**ACTIVITY**
Each line from the material with the word "Crear" in it must be copied.

◇ ◇ ◇ ◇

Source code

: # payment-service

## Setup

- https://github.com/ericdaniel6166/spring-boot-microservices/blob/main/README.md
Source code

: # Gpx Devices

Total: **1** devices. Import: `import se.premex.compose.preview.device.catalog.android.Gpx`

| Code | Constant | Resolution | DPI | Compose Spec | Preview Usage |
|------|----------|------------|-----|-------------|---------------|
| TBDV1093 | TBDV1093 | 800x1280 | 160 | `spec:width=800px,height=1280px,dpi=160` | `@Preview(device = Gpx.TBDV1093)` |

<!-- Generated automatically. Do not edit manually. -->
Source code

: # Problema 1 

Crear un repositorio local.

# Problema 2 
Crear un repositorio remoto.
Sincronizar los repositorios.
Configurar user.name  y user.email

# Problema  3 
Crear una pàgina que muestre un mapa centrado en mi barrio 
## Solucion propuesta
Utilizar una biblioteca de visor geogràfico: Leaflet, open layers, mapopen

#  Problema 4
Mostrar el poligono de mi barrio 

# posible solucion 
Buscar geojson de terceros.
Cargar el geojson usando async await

◇ ◇ ◇ ◇

**FINISHED EXERCISE**
Crear un repositorio local.
Crear un repositorio remoto.
Crear una pàgina que muestre un mapa centrado en mi barrio 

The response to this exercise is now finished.